We use Pandas to read the .csv file into a Dataframe named leaderboard.

path_leaderboard = '/data/baseball/Fangraphs/FanGraphs_Leaderboard_Full_2018.csv'
leaderboard = pd.read_csv(path_leaderboard)

Let’s see what leaderboard contains.

leaderboard_keys = [i for i in leaderboard]
print(leaderboard_keys)
leaderboard.head()

['Name', 'Team', 'G', 'PA', 'HR', 'R', 'RBI', 'SB', 'BB%', 'K%', 'ISO', 'BABIP', 'AVG', 'OBP', 'SLG', 'wOBA', 'wRC+', 'BsR', 'Off', 'Def', 'WAR', 'playerid']

	Name	Team	G	PA	HR	R	RBI	SB	BB%	K%	...	AVG	OBP	SLG	wOBA	wRC+	BsR	Off	Def	WAR	playerid
0	Mookie Betts	Red Sox	136	614	32	129	80	30	13.2 %	14.8 %	...	0.346	0.438	0.640	0.449	185.0	6.9	69.1	11.6	10.4	13611
1	Mike Trout	Angels	140	608	39	101	79	24	20.1 %	20.4 %	...	0.312	0.460	0.628	0.447	191.0	5.0	71.1	4.2	9.8	10155
2	Jose Ramirez	Indians	157	698	39	110	105	34	15.2 %	11.5 %	...	0.270	0.387	0.552	0.391	146.0	12.0	50.6	4.6	8.0	13510
3	Alex Bregman	Astros	157	705	31	105	103	10	13.6 %	12.1 %	...	0.286	0.394	0.532	0.396	157.0	3.4	51.4	-0.6	7.6	17678
4	Francisco Lindor	Indians	158	745	38	129	92	25	9.4 %	14.4 %	...	0.277	0.352	0.519	0.368	130.0	1.2	28.3	21.1	7.6	12916

5 rows × 22 columns

Define Simulation Functions

Next, we define the functions that get called by the simulations.
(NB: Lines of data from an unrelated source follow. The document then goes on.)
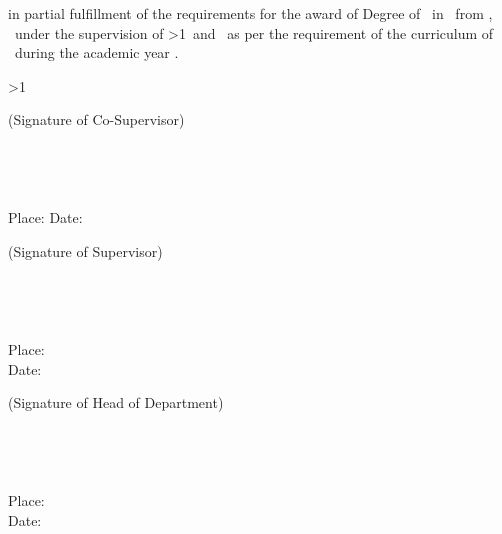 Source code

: \vspace{0.1cm}
in partial fulfillment of the requirements for the award of Degree of \GetDegreeType\ in \GetDepartment\ from \GetCollege,
\GetLocation\ under the supervision of \textbf{\GetSupervisor}%
\ifnum\GetHasCoSupervisor>1\relax\ and \textbf{\GetCoSupervisor}\fi\ as per the requirement of the
curriculum of \GetUniversity\ during the academic year \GetAY.

\vspace{0.2cm}

\ifnum\GetHasCoSupervisor>1\relax
\begin{flushleft}
(Signature of Co-Supervisor)\\[0.1cm]
\textbf{\GetCoSupervisor}\\
\GetCoSupervisorDesignation\\
\GetCoSupervisorDept\\
\GetCollege\\[0.1cm]
Place: \underline{\hspace{3cm}} \hspace{2cm} Date: \underline{\hspace{3cm}}
\end{flushleft}
\vspace{0.3cm}
\fi

\begin{minipage}[t]{0.47\textwidth}
\begin{flushleft}
(Signature of Supervisor)\\[0.2cm]
\textbf{\GetSupervisor}\\
\GetSupervisorDesignation\\
\GetSupervisorDept\\
\GetCollege\\[0.1cm]
Place: \underline{\hspace{2.5cm}}\\
Date: \underline{\hspace{2.5cm}}
\end{flushleft}
\end{minipage}%
\hfill
\begin{minipage}[t]{0.47\textwidth}
\begin{flushright}
(Signature of Head of Department)\\[0.2cm]
\textbf{\GetHoD}\\
\GetHoDDesignation\\
\GetHoDDept\\
\GetCollege\\[0.1cm]
Place: \underline{\hspace{2.5cm}}\\
Date: \underline{\hspace{2.5cm}}
\end{flushright}
\end{minipage}
\clearpage
{}
\cleardoublepage
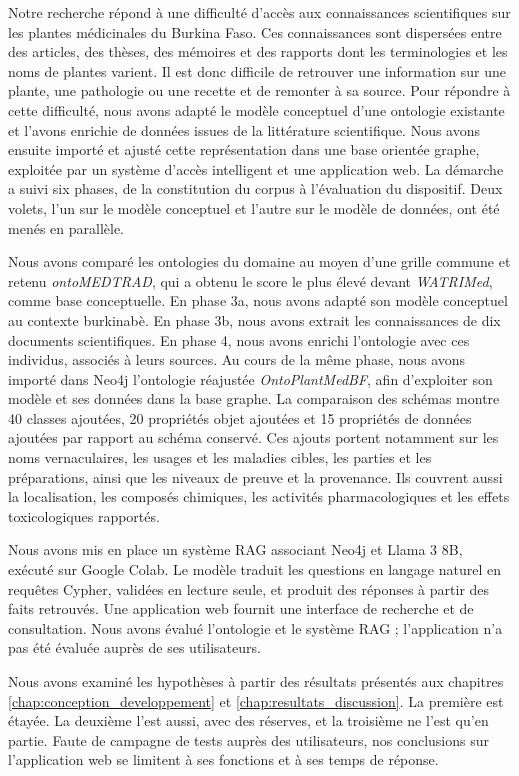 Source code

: Notre recherche répond à une difficulté d'accès aux connaissances scientifiques sur les plantes médicinales du Burkina Faso. Ces connaissances sont dispersées entre des articles, des thèses, des mémoires et des rapports dont les terminologies et les noms de plantes varient. Il est donc difficile de retrouver une information sur une plante, une pathologie ou une recette et de remonter à sa source. Pour répondre à cette difficulté, nous avons adapté le modèle conceptuel d'une ontologie existante et l'avons enrichie de données issues de la littérature scientifique. Nous avons ensuite importé et ajusté cette représentation dans une base orientée graphe, exploitée par un système d'accès intelligent et une application web. La démarche a suivi six phases, de la constitution du corpus à l'évaluation du dispositif. Deux volets, l'un sur le modèle conceptuel et l'autre sur le modèle de données, ont été menés en parallèle.

Nous avons comparé les ontologies du domaine au moyen d'une grille commune et retenu \textit{ontoMEDTRAD}, qui a obtenu le score le plus élevé devant \textit{WATRIMed}, comme base conceptuelle. En phase 3a, nous avons adapté son modèle conceptuel au contexte burkinabè. En phase 3b, nous avons extrait les connaissances de dix documents scientifiques. En phase 4, nous avons enrichi l'ontologie avec ces individus, associés à leurs sources. Au cours de la même phase, nous avons importé dans Neo4j l'ontologie réajustée \textit{OntoPlantMedBF}, afin d'exploiter son modèle et ses données dans la base graphe. La comparaison des schémas montre 40 classes ajoutées, 20 propriétés objet ajoutées et 15 propriétés de données ajoutées par rapport au schéma conservé. Ces ajouts portent notamment sur les noms vernaculaires, les usages et les maladies cibles, les parties et les préparations, ainsi que les niveaux de preuve et la provenance. Ils couvrent aussi la localisation, les composés chimiques, les activités pharmacologiques et les effets toxicologiques rapportés.

Nous avons mis en place un système RAG associant Neo4j et Llama 3 8B, exécuté sur Google Colab. Le modèle traduit les questions en langage naturel en requêtes Cypher, validées en lecture seule, et produit des réponses à partir des faits retrouvés. Une application web fournit une interface de recherche et de consultation. Nous avons évalué l'ontologie et le système RAG ; l'application n'a pas été évaluée auprès de ses utilisateurs.

Nous avons examiné les hypothèses à partir des résultats présentés aux chapitres \ref{chap:conception_developpement} et \ref{chap:resultats_discussion}. La première est étayée. La deuxième l'est aussi, avec des réserves, et la troisième ne l'est qu'en partie. Faute de campagne de tests auprès des utilisateurs, nos conclusions sur l'application web se limitent à ses fonctions et à ses temps de réponse.

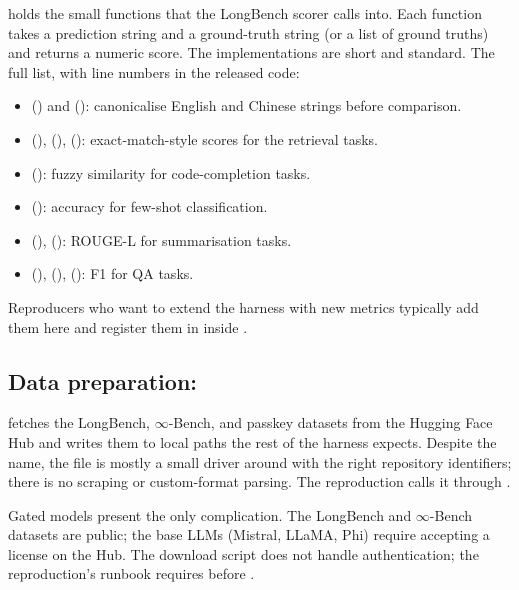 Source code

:  holds the small functions that the LongBench scorer calls into. Each function takes a prediction string and a ground-truth string (or a list of ground truths) and returns a numeric score. The implementations are short and standard. The full list, with line numbers in the released code:
\begin{itemize}
  \item {} () and  (): canonicalise English and Chinese strings before comparison.
  \item {} (),  (),  (): exact-match-style scores for the retrieval tasks.
  \item {} (): fuzzy similarity for code-completion tasks.
  \item {} (): accuracy for few-shot classification.
  \item {} (),  (): ROUGE-L for summarisation tasks.
  \item {} (),  (),  (): F1 for QA tasks.
\end{itemize}
Reproducers who want to extend the harness with new metrics typically add them here and register them in  inside .

\subsection{Data preparation: }
\label{sec:bench-download}

 fetches the LongBench, $\infty$-Bench, and passkey datasets from the Hugging Face Hub and writes them to local paths the rest of the harness expects. Despite the name, the file is mostly a small driver around  with the right repository identifiers; there is no scraping or custom-format parsing. The reproduction calls it through .

Gated models present the only complication. The LongBench and $\infty$-Bench datasets are public; the base LLMs (Mistral, LLaMA, Phi) require accepting a license on the Hub. The download script does not handle authentication; the reproduction's runbook requires  before .

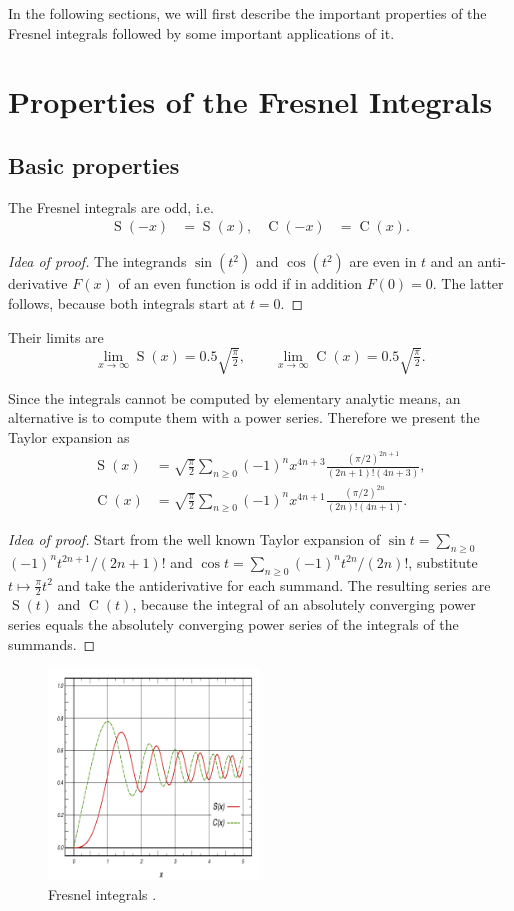 \documentclass[12pt]{article}
\DeclareMathOperator\Cee{C} %
\def\d#1{{\,\ud#1\,}}
\DeclareMathOperator\eS{S} %
\begin{document}
In the following sections, we will first describe the important properties of the Fresnel integrals followed by some important applications of it.

\section{Properties of the Fresnel Integrals}
\subsection{Basic properties}
The Fresnel integrals are odd, i.e.
\begin{align*}
	\eS(-x) &= \eS(x), & \Cee(-x) &= \Cee(x).
\end{align*}
\begin{proof}[Idea of proof]  The integrands $\sin(t^2)$ and $\cos(t^2)$ are even in $t$ and an anti-derivative $F(x)$ of an even function is odd if in addition $F(0)=0$.  The latter follows, because both integrals start at $t=0$.
\end{proof}

Their limits are
\[  \lim_{x\to\infty} \eS(x) = 0.5\sqrt{\tfrac\pi2},\qquad  \lim_{x\to\infty} \Cee(x) = 0.5\sqrt{\tfrac\pi2}.
\]

Since the integrals cannot be computed by elementary analytic means, an alternative is to compute them with a power series.  Therefore we present the Taylor expansion as
\begin{align*}
  \eS(x) &= \sqrt{\frac\pi2}\sum_{n\ge0} (-1)^nx^{4n+3}\frac{(\pi/2)^{2n+1}}{(2n+1)!(4n+3)}, \\
  \Cee(x) &= \sqrt{\frac\pi2}\sum_{n\ge0} (-1)^nx^{4n+1}\frac{(\pi/2)^{2n}}{(2n)!(4n+1)}.
\end{align*}
\begin{proof}[Idea of proof]  Start from the well known Taylor expansion of $\sin t = \sum_{n\ge0}$ $(-1)^n t^{2n+1}/(2n+1)!$ and $\cos t = \sum_{n\ge0} (-1)^nt^{2n}/(2n)!$, substitute $t\mapsto \tfrac\pi2 t^2$ and take the antiderivative for each summand.  The resulting series are $\eS(t)$ and $\Cee(t)$, because the integral of an absolutely converging power series equals the absolutely converging power series of the integrals of the summands.
\end{proof}

\begin{figure}[h!]
	\centering
	\includegraphics[width=0.5\textwidth]{Fresnel-Integrals-(Normalised).png}
	\caption{Fresnel integrals \cite{wiki}.}
\end{figure}
\end{document}

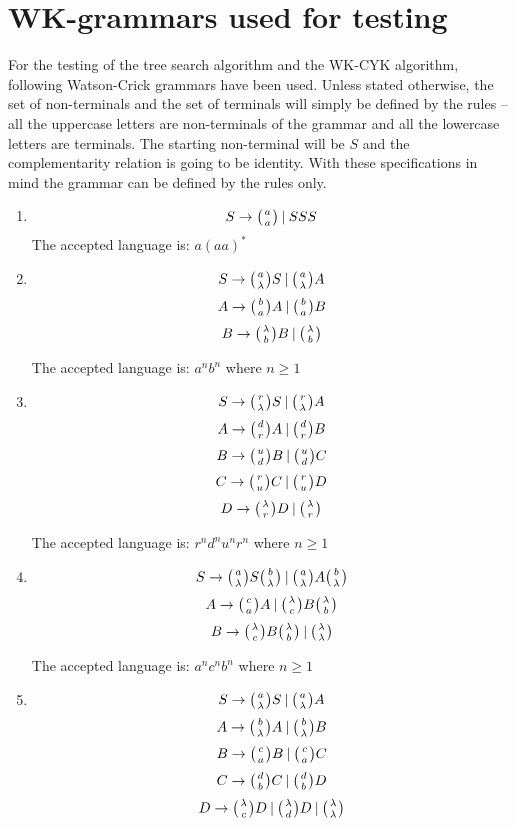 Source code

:\section{WK-grammars used for testing}

For the testing of the tree search algorithm and the WK-CYK algorithm, following Watson-Crick grammars have been used. Unless stated otherwise, the set of non-terminals and the set of terminals will simply be defined by the rules -- all the uppercase letters are non-terminals of the grammar and all the lowercase letters are terminals. The starting non-terminal will be $S$ and the complementarity relation is going to be identity. With these specifications in mind the grammar can be defined by the rules only.

\begin{enumerate}
  \item{
    $$S \rightarrow \wkpair{a}{a} \:|\: S S S$$
    The accepted language is: $a(aa)^*$
  }

  \item{
    $$S \rightarrow \wkpair{a}{\lambda} S \:|\: \wkpair{a}{\lambda} A$$
    $$A \rightarrow \wkpair{b}{a} A \:|\: \wkpair{b}{a} B$$
    $$B \rightarrow \wkpair{\lambda}{b} B \:|\: \wkpair{\lambda}{b}$$


    The accepted language is: $a^nb^n$ where $n \geq 1$
  }

  \item{
    $$S \rightarrow \wkpair{r}{\lambda} S \:|\: \wkpair{r}{\lambda} A$$
    $$A \rightarrow \wkpair{d}{r} A \:|\: \wkpair{d}{r} B$$
    $$B \rightarrow \wkpair{u}{d} B \:|\: \wkpair{u}{d} C$$
    $$C \rightarrow \wkpair{r}{u} C \:|\: \wkpair{r}{u} D$$
    $$D \rightarrow \wkpair{\lambda}{r} D \:|\: \wkpair{\lambda}{r}$$

    The accepted language is: $r^nd^nu^nr^n$ where $n \geq 1$
  }

  \item{
    $$S \rightarrow \wkpair{a}{\lambda} S \wkpair{b}{\lambda} \:|\: \wkpair{a}{\lambda} A \wkpair{b}{\lambda}$$
    $$A \rightarrow \wkpair{c}{a} A \:|\: \wkpair{\lambda}{c} B \wkpair{\lambda}{b}$$
    $$B \rightarrow \wkpair{\lambda}{c} B \wkpair{\lambda}{b} \:|\: \wkpair{\lambda}{\lambda}$$

    The accepted language is: $a^nc^nb^n$ where $n \geq 1$
  }

  \item{
    $$S \rightarrow \wkpair{a}{\lambda} S \:|\: \wkpair{a}{\lambda} A$$
    $$A \rightarrow \wkpair{b}{\lambda} A \:|\: \wkpair{b}{\lambda} B$$
    $$B \rightarrow \wkpair{c}{a} B \:|\: \wkpair{c}{a} C$$
    $$C \rightarrow \wkpair{d}{b} C \:|\: \wkpair{d}{b} D$$
    $$D \rightarrow \wkpair{\lambda}{c} D \:|\: \wkpair{\lambda}{d} D \:|\: \wkpair{\lambda}{\lambda}$$

}
\end{enumerate}
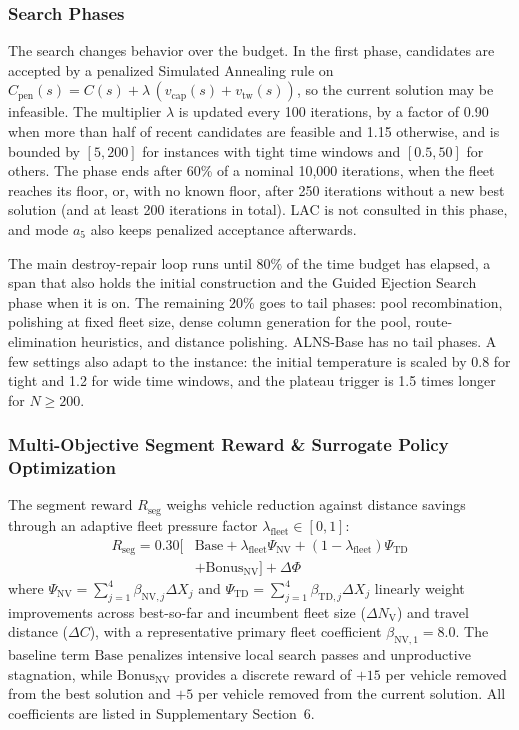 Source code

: \documentclass{ieeeaccess}
\newcommand{\NV}{{N_\mathrm{V}}}
\begin{document}
\subsubsection{Search Phases}
\label{sec:search_phases}
The search changes behavior over the budget. In the first phase, candidates are accepted by a penalized Simulated Annealing rule on $C_{\text{pen}}(s) = C(s) + \lambda\,(v_{\text{cap}}(s) + v_{\text{tw}}(s))$, so the current solution may be infeasible. The multiplier $\lambda$ is updated every 100 iterations, by a factor of 0.90 when more than half of recent candidates are feasible and 1.15 otherwise, and is bounded by $[5, 200]$ for instances with tight time windows and $[0.5, 50]$ for others. The phase ends after 60\% of a nominal 10,000 iterations, when the fleet reaches its floor, or, with no known floor, after 250 iterations without a new best solution (and at least 200 iterations in total). LAC is not consulted in this phase, and mode $a_5$ also keeps penalized acceptance afterwards.

The main destroy-repair loop runs until $80\%$ of the time budget has elapsed, a span that also holds the initial construction and the Guided Ejection Search phase when it is on. The remaining $20\%$ goes to tail phases: pool recombination, polishing at fixed fleet size, dense column generation for the pool, route-elimination heuristics, and distance polishing. ALNS-Base has no tail phases. A few settings also adapt to the instance: the initial temperature is scaled by 0.8 for tight and 1.2 for wide time windows, and the plateau trigger is 1.5 times longer for $N \ge 200$.

\subsubsection{Multi-Objective Segment Reward \& Surrogate Policy Optimization}
The segment reward $R_{\text{seg}}$ weighs vehicle reduction against distance savings through an adaptive fleet pressure factor $\lambda_{\text{fleet}} \in [0, 1]$:
\begin{equation}
  \begin{split}
    R_{\text{seg}} = 0.30\big[&\text{Base} + \lambda_{\text{fleet}} \Psi_{\mathrm{NV}} + (1 - \lambda_{\text{fleet}}) \Psi_{\mathrm{TD}} \\
    &+ \text{Bonus}_{\mathrm{NV}}\big] + \Delta \Phi
  \end{split}
  \label{eq:segment_reward}
\end{equation}
where $\Psi_{\mathrm{NV}} = \sum_{j=1}^4 \beta_{\mathrm{NV}, j} \Delta X_j$ and \allowbreak $\Psi_{\mathrm{TD}} = \sum_{j=1}^4 \beta_{\mathrm{TD}, j} \Delta X_j$ linearly weight improvements across best-so-far and incumbent fleet size ($\Delta\NV$) and travel distance ($\Delta C$), with a representative primary fleet coefficient $\beta_{\mathrm{NV}, 1} = 8.0$. The baseline term $\text{Base}$ penalizes intensive local search passes and unproductive stagnation, while $\text{Bonus}_{\mathrm{NV}}$ provides a discrete reward of $+15$ per vehicle removed from the best solution and $+5$ per vehicle removed from the current solution. All coefficients are listed in Supplementary Section~6.
\end{document}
We begin by constructing a realistic distrubution of on-base percentages (OBPs), define_P, to draw from later. One way to do that is to simply fit a Gaussian to the OBPs found in leaderboard, i.e., the actual OPBs. Note, to make sure that the modeled lineup is not dominated by transient players, we define lower limits for OBP and minimum plate appearances (using stats.truncnorm) as 0.225 and 80, respectively.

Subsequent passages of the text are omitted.